*** Opening of Data ***

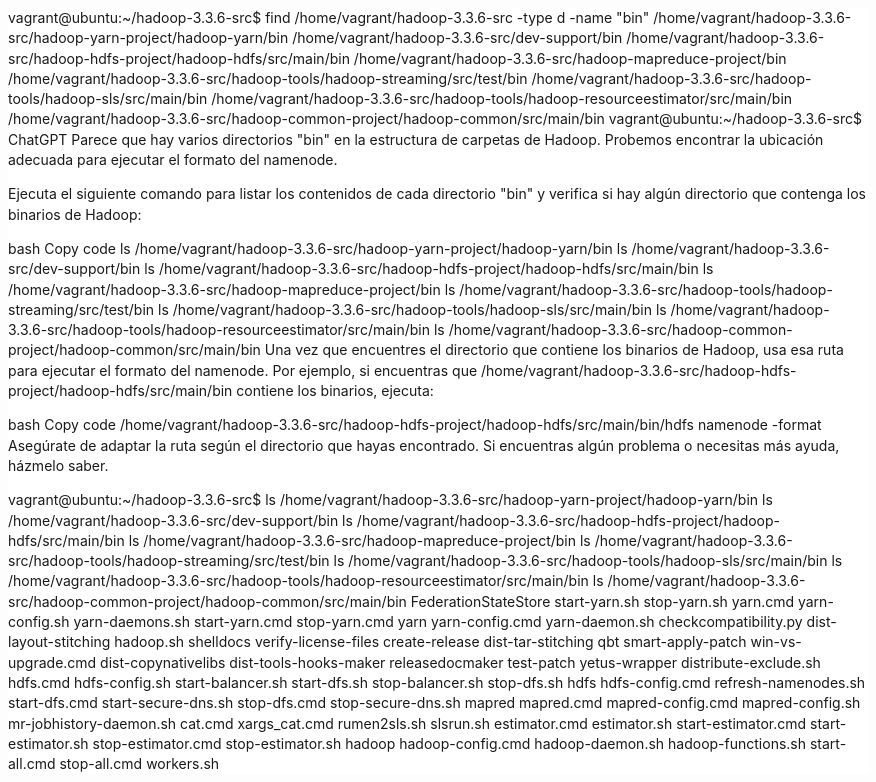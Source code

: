 vagrant@ubuntu:~/hadoop-3.3.6-src$ find /home/vagrant/hadoop-3.3.6-src -type d -name "bin"
/home/vagrant/hadoop-3.3.6-src/hadoop-yarn-project/hadoop-yarn/bin
/home/vagrant/hadoop-3.3.6-src/dev-support/bin
/home/vagrant/hadoop-3.3.6-src/hadoop-hdfs-project/hadoop-hdfs/src/main/bin
/home/vagrant/hadoop-3.3.6-src/hadoop-mapreduce-project/bin
/home/vagrant/hadoop-3.3.6-src/hadoop-tools/hadoop-streaming/src/test/bin
/home/vagrant/hadoop-3.3.6-src/hadoop-tools/hadoop-sls/src/main/bin
/home/vagrant/hadoop-3.3.6-src/hadoop-tools/hadoop-resourceestimator/src/main/bin
/home/vagrant/hadoop-3.3.6-src/hadoop-common-project/hadoop-common/src/main/bin
vagrant@ubuntu:~/hadoop-3.3.6-src$
ChatGPT
Parece que hay varios directorios "bin" en la estructura de carpetas de Hadoop. Probemos encontrar la ubicación adecuada para ejecutar el formato del namenode.

Ejecuta el siguiente comando para listar los contenidos de cada directorio "bin" y verifica si hay algún directorio que contenga los binarios de Hadoop:

bash
Copy code
ls /home/vagrant/hadoop-3.3.6-src/hadoop-yarn-project/hadoop-yarn/bin
ls /home/vagrant/hadoop-3.3.6-src/dev-support/bin
ls /home/vagrant/hadoop-3.3.6-src/hadoop-hdfs-project/hadoop-hdfs/src/main/bin
ls /home/vagrant/hadoop-3.3.6-src/hadoop-mapreduce-project/bin
ls /home/vagrant/hadoop-3.3.6-src/hadoop-tools/hadoop-streaming/src/test/bin
ls /home/vagrant/hadoop-3.3.6-src/hadoop-tools/hadoop-sls/src/main/bin
ls /home/vagrant/hadoop-3.3.6-src/hadoop-tools/hadoop-resourceestimator/src/main/bin
ls /home/vagrant/hadoop-3.3.6-src/hadoop-common-project/hadoop-common/src/main/bin
Una vez que encuentres el directorio que contiene los binarios de Hadoop, usa esa ruta para ejecutar el formato del namenode. Por ejemplo, si encuentras que /home/vagrant/hadoop-3.3.6-src/hadoop-hdfs-project/hadoop-hdfs/src/main/bin contiene los binarios, ejecuta:

bash
Copy code
/home/vagrant/hadoop-3.3.6-src/hadoop-hdfs-project/hadoop-hdfs/src/main/bin/hdfs namenode -format
Asegúrate de adaptar la ruta según el directorio que hayas encontrado. Si encuentras algún problema o necesitas más ayuda, házmelo saber.

vagrant@ubuntu:~/hadoop-3.3.6-src$ ls /home/vagrant/hadoop-3.3.6-src/hadoop-yarn-project/hadoop-yarn/bin
ls /home/vagrant/hadoop-3.3.6-src/dev-support/bin
ls /home/vagrant/hadoop-3.3.6-src/hadoop-hdfs-project/hadoop-hdfs/src/main/bin
ls /home/vagrant/hadoop-3.3.6-src/hadoop-mapreduce-project/bin
ls /home/vagrant/hadoop-3.3.6-src/hadoop-tools/hadoop-streaming/src/test/bin
ls /home/vagrant/hadoop-3.3.6-src/hadoop-tools/hadoop-sls/src/main/bin
ls /home/vagrant/hadoop-3.3.6-src/hadoop-tools/hadoop-resourceestimator/src/main/bin
ls /home/vagrant/hadoop-3.3.6-src/hadoop-common-project/hadoop-common/src/main/bin
FederationStateStore  start-yarn.sh  stop-yarn.sh  yarn.cmd         yarn-config.sh  yarn-daemons.sh
start-yarn.cmd        stop-yarn.cmd  yarn          yarn-config.cmd  yarn-daemon.sh
checkcompatibility.py  dist-layout-stitching   hadoop.sh        shelldocs          verify-license-files
create-release         dist-tar-stitching      qbt              smart-apply-patch  win-vs-upgrade.cmd
dist-copynativelibs    dist-tools-hooks-maker  releasedocmaker  test-patch         yetus-wrapper
distribute-exclude.sh  hdfs.cmd         hdfs-config.sh        start-balancer.sh  start-dfs.sh         stop-balancer.sh  stop-dfs.sh
hdfs                   hdfs-config.cmd  refresh-namenodes.sh  start-dfs.cmd      start-secure-dns.sh  stop-dfs.cmd      stop-secure-dns.sh
mapred  mapred.cmd  mapred-config.cmd  mapred-config.sh  mr-jobhistory-daemon.sh
cat.cmd  xargs_cat.cmd
rumen2sls.sh  slsrun.sh
estimator.cmd  estimator.sh  start-estimator.cmd  start-estimator.sh  stop-estimator.cmd  stop-estimator.sh
hadoop      hadoop-config.cmd  hadoop-daemon.sh   hadoop-functions.sh       start-all.cmd  stop-all.cmd  workers.sh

*** Close of Data ***

* [Action item]: To answer, copy each line from the material above that has the word "formato".

* [Worked solution]:
Parece que hay varios directorios "bin" en la estructura de carpetas de Hadoop. Probemos encontrar la ubicación adecuada para ejecutar el formato del namenode.
Una vez que encuentres el directorio que contiene los binarios de Hadoop, usa esa ruta para ejecutar el formato del namenode. Por ejemplo, si encuentras que /home/vagrant/hadoop-3.3.6-src/hadoop-hdfs-project/hadoop-hdfs/src/main/bin contiene los binarios, ejecuta:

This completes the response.